Tags: F-22, Procurement Reform, Secretary Gates
It is hard to end a defense acquisition program on Capital Hill. The growing number of F-22 Raptor Fighter jets is case and point. Defense Secretary Robert Gates stated in his April 6th press conference that he planned to limit procurement of the stealth fighter to 187. Parochial interests, however, have prompted policymakers of both political parties to fund additional F-22s in their FY2010 budget authorization bills.
The House added $369 million for advanced procurement of 12 aircraft in FY2011. The Senate, last week, added $1.75 billion to buy seven aircraft, effectively providing all funding up front for the new aircraft, unlike the House, which leaves more budget wiggle room.

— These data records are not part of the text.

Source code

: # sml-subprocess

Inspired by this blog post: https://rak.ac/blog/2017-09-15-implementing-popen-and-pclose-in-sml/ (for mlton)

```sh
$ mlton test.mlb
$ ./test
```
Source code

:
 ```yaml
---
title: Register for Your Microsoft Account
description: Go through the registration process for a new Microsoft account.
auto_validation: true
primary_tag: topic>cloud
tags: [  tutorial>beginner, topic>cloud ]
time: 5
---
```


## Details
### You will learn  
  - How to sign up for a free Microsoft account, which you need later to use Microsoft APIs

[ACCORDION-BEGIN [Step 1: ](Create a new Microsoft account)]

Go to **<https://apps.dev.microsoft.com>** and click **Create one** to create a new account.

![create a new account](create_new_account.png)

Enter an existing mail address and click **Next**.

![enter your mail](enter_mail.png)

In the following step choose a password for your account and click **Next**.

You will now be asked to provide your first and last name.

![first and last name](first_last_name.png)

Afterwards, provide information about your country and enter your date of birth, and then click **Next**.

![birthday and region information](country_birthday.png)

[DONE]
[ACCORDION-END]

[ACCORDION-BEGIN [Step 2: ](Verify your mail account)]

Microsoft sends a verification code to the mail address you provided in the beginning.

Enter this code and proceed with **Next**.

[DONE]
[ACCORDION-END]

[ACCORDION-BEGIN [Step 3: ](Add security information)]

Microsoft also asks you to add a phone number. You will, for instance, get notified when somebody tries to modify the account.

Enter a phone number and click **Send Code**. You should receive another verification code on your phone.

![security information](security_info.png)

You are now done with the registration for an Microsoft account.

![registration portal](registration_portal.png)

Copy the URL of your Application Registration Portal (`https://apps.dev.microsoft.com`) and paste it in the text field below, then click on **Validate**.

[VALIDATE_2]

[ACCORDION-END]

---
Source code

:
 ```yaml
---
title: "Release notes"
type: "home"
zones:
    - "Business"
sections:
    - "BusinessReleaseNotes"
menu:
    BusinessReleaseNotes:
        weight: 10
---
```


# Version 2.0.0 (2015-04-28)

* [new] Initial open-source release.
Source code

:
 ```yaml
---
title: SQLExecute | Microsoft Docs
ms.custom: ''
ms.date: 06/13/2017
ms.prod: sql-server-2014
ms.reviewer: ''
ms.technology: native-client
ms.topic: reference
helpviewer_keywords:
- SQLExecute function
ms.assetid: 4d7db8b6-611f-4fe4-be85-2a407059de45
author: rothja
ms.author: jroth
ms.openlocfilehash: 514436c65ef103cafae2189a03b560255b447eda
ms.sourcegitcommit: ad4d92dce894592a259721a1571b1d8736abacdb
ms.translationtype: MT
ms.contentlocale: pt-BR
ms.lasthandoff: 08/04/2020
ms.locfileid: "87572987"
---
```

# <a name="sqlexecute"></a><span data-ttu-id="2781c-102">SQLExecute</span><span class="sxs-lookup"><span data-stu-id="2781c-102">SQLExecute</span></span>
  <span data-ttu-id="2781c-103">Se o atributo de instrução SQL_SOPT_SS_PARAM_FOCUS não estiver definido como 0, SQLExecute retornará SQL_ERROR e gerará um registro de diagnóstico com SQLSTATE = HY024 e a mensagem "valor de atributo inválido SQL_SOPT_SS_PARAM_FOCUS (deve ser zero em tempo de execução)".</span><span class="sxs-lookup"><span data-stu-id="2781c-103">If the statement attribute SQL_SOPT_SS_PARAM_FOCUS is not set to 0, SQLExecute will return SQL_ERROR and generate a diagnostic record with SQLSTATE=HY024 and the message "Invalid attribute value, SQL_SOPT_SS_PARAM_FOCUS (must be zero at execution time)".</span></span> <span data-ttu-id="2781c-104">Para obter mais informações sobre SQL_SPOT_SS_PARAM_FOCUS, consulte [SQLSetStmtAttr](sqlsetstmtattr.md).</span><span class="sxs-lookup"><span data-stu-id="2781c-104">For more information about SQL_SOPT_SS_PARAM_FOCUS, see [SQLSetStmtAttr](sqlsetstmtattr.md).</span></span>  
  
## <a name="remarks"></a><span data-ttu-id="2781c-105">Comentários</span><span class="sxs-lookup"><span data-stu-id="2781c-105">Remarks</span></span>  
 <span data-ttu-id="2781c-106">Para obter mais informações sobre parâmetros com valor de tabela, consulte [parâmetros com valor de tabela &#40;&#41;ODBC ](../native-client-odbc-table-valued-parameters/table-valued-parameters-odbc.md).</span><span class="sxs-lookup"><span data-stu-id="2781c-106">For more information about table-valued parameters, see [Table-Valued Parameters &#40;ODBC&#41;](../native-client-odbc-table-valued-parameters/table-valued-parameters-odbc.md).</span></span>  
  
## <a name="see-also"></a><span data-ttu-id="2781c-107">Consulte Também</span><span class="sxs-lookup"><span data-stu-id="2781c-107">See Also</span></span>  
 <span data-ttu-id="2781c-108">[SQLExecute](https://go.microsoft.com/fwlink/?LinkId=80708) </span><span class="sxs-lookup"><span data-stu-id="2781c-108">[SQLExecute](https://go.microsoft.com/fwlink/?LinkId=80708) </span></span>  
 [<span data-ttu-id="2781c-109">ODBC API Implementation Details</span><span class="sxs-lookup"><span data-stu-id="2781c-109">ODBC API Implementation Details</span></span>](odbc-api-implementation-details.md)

The unrequested funding has led to something unseen in the young days of the Obama administration, a veto threat (F-22 Advance Procurement). The argument over the F-22 has gotten so heated, in fact, that Democratic Hawaii Congressman Neil Abercrombie stated that, “[The Pentagon] needs to learn who’s in charge, and the Congress is.” Representative Abercrombie is not alone in trying to add unrequested procurement items to the DOD budget. It is likely that Sen. Saxby Chambliss (R) had a role in adding $1.75 billion to the Senate authorization, although the mark up was closed and it is impossible to know what actually happened .
The F-22 procurement debate reflects the larger discussion about how to, and whether to, control or curtail defense spending. A major component of DOD budgets is procurement, consisting of about 20 percent of FY2010 base budget expenses. Any attempt to slow the recent upward trend in Pentagon budgets would limit growth of this account. However, if Congress is able to add F-22s and other procurement items that Secretary Gates has decided to restructure or cut, the upward trend in defense procurement is likely to continue.